- **AIM OF THE TASK**: For each line of the listing that contains "relationships", make a copy and return it.

- **SUPPLIED MATERIAL**:
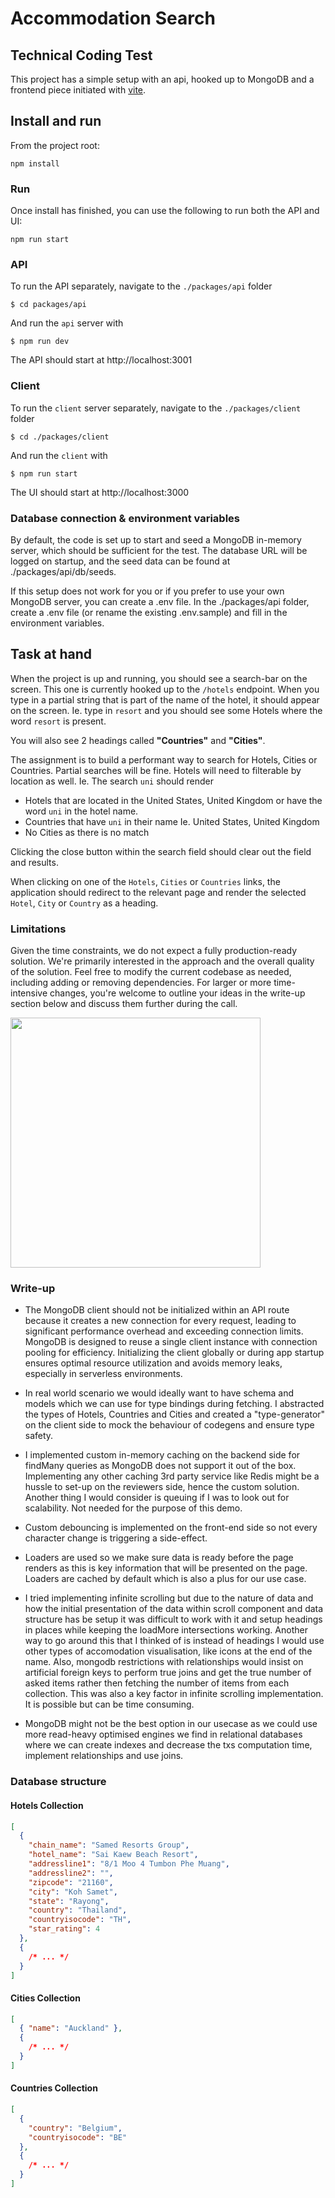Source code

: # Accommodation Search

## Technical Coding Test

This project has a simple setup with an api, hooked up to MongoDB and a frontend piece initiated with [vite](https://vitejs.dev/).

## Install and run

From the project root:

```
npm install
```

### Run

Once install has finished, you can use the following to run both the API and UI:

```
npm run start
```

### API

To run the API separately, navigate to the `./packages/api` folder

```
$ cd packages/api
```

And run the `api` server with

```
$ npm run dev
```

The API should start at http://localhost:3001

### Client

To run the `client` server separately, navigate to the `./packages/client` folder

```
$ cd ./packages/client
```

And run the `client` with

```
$ npm run start
```

The UI should start at http://localhost:3000

### Database connection & environment variables

By default, the code is set up to start and seed a MongoDB in-memory server, which should be sufficient for the test. The database URL will be logged on startup, and the seed data can be found at ./packages/api/db/seeds.

If this setup does not work for you or if you prefer to use your own MongoDB server, you can create a .env file. In the ./packages/api folder, create a .env file (or rename the existing .env.sample) and fill in the environment variables.

## Task at hand

When the project is up and running, you should see a search-bar on the screen. This one is currently hooked up to the `/hotels` endpoint.
When you type in a partial string that is part of the name of the hotel, it should appear on the screen.
Ie. type in `resort` and you should see some Hotels where the word `resort` is present.

You will also see 2 headings called **"Countries"** and **"Cities"**.

The assignment is to build a performant way to search for Hotels, Cities or Countries.
Partial searches will be fine. Hotels will need to filterable by location as well.
Ie. The search `uni` should render

- Hotels that are located in the United States, United Kingdom or have the word `uni` in the hotel name.
- Countries that have `uni` in their name Ie. United States, United Kingdom
- No Cities as there is no match

Clicking the close button within the search field should clear out the field and results.

When clicking on one of the `Hotels`, `Cities` or `Countries` links, the application should redirect to the relevant page and render the selected `Hotel`, `City` or `Country` as a heading.

### Limitations

Given the time constraints, we do not expect a fully production-ready solution. We're primarily interested in the approach and the overall quality of the solution.
Feel free to modify the current codebase as needed, including adding or removing dependencies.
For larger or more time-intensive changes, you're welcome to outline your ideas in the write-up section below and discuss them further during the call.

<img src="./assets/search-example.png" width="400px" />

### Write-up

<!-- Write-up/conclusion section -->

- The MongoDB client should not be initialized within an API route because it creates a new connection for every request, leading to significant performance overhead and exceeding connection limits. MongoDB is designed to reuse a single client instance with connection pooling for efficiency. Initializing the client globally or during app startup ensures optimal resource utilization and avoids memory leaks, especially in serverless environments.

- In real world scenario we would ideally want to have schema and models which we can use for type bindings during fetching. I abstracted the types of Hotels, Countries and Cities and created a "type-generator" on the client side to mock the behaviour of codegens and ensure type safety.

- I implemented custom in-memory caching on the backend side for findMany queries as MongoDB does not support it out of the box. Implementing any other caching 3rd party service like Redis might be a hussle to set-up on the reviewers side, hence the custom solution. Another thing I would consider is queuing if I was to look out for scalability. Not needed for the purpose of this demo.

- Custom debouncing is implemented on the front-end side so not every character change is triggering a side-effect.

- Loaders are used so we make sure data is ready before the page renders as this is key information that will be presented on the page. Loaders are cached by default which is also a plus for our use case.

- I tried implementing infinite scrolling but due to the nature of data and how the initial presentation of the data within scroll component and data structure has be setup it was difficult to work with it and setup headings in places while keeping the loadMore intersections working. Another way to go around this that I thinked of is instead of headings I would use other types of accomodation visualisation, like icons at the end of the name. Also, mongodb restrictions with relationships would insist on artificial foreign keys to perform true joins and get the true number of asked items rather then fetching the number of items from each collection. This was also a key factor in infinite scrolling implementation. It is possible but can be time consuming.

- MongoDB might not be the best option in our usecase as we could use more read-heavy optimised engines we find in relational databases where we can create indexes and decrease the txs computation time, implement relationships and use joins.

### Database structure

#### Hotels Collection

```json
[
  {
    "chain_name": "Samed Resorts Group",
    "hotel_name": "Sai Kaew Beach Resort",
    "addressline1": "8/1 Moo 4 Tumbon Phe Muang",
    "addressline2": "",
    "zipcode": "21160",
    "city": "Koh Samet",
    "state": "Rayong",
    "country": "Thailand",
    "countryisocode": "TH",
    "star_rating": 4
  },
  {
    /* ... */
  }
]
```

#### Cities Collection

```json
[
  { "name": "Auckland" },
  {
    /* ... */
  }
]
```

#### Countries Collection

```json
[
  {
    "country": "Belgium",
    "countryisocode": "BE"
  },
  {
    /* ... */
  }
]
```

- **WRITTEN SOLUTION**:
- I tried implementing infinite scrolling but due to the nature of data and how the initial presentation of the data within scroll component and data structure has be setup it was difficult to work with it and setup headings in places while keeping the loadMore intersections working. Another way to go around this that I thinked of is instead of headings I would use other types of accomodation visualisation, like icons at the end of the name. Also, mongodb restrictions with relationships would insist on artificial foreign keys to perform true joins and get the true number of asked items rather then fetching the number of items from each collection. This was also a key factor in infinite scrolling implementation. It is possible but can be time consuming.
- MongoDB might not be the best option in our usecase as we could use more read-heavy optimised engines we find in relational databases where we can create indexes and decrease the txs computation time, implement relationships and use joins.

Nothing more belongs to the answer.